Nokia Siemens, launched in April through the combination of Nokia and Siemens' carrier infrastructure businesses, planned from the beginning to cut as much as 15 percent of its workforce within four years. When Nokia reported its second-quarter results in August, it said cost-cutting efforts at Nokia Siemens would accelerate because of weak sales and margins. Nokia said it wanted to achieve cost-cutting goals for 2010 by the end of 2008 instead. Nokia Siemens has said before that shifting R&D operations to partners would be part of its strategy.
The employees moving to IBM represent parts of Nokia Siemens' Next Generation Voice and Multimedia, Media Gateway, Mobile Internet Connections, and Consumer and Business VOIP research teams in its Service Core and Applications Business Unit. They will continue working with product management and other groups at Nokia Siemens while also providing services to IBM and its clients. IBM will protect Nokia Siemens' intellectual property and confidential information when the R&D teams are working on non-Nokia Siemens projects, said Dave Simpson, a vice president in sales and strategic relations in IBM Global Engineering Solutions.

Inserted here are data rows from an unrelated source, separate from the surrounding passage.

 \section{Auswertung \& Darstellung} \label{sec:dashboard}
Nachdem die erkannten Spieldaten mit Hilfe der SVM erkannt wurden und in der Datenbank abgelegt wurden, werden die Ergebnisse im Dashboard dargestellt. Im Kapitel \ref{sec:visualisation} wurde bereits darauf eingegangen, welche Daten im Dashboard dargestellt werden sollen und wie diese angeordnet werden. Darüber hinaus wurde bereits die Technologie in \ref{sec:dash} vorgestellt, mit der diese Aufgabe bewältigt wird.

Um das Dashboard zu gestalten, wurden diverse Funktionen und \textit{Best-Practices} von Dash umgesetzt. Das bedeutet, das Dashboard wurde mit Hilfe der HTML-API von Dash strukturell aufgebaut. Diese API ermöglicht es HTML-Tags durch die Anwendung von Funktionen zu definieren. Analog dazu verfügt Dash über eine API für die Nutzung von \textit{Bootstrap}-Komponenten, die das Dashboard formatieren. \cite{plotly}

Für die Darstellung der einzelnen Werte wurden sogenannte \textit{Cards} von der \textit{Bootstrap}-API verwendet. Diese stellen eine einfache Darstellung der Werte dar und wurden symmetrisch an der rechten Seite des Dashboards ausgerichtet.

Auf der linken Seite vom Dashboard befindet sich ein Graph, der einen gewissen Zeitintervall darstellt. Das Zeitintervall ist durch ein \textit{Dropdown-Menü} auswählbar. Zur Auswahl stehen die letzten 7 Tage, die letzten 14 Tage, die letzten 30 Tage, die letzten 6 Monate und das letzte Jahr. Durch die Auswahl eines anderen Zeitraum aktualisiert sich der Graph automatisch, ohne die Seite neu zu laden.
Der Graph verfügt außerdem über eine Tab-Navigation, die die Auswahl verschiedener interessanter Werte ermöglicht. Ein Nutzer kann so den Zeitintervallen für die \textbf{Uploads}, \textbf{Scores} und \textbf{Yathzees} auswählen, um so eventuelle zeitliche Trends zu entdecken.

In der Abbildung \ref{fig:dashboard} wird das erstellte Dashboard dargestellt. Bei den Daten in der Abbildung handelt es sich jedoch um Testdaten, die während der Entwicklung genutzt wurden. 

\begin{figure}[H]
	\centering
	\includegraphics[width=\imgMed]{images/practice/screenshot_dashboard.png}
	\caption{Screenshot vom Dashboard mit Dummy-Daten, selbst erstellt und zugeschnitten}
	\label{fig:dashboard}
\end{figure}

The researchers in Munich and Berlin will work on projects for clients around the world, Simpson said. Their skills complement those of IBM in these areas, he added.
Despite some large ongoing carrier deployments, carrier infrastructure vendors such as Nokia Siemens are under pressure. The consolidation of the industry into fewer, larger carriers such as AT&T and Verizon Communications means they are competing for fewer customers, and growing Asian manufacturers such as Huawei Technologies are increasing price competition.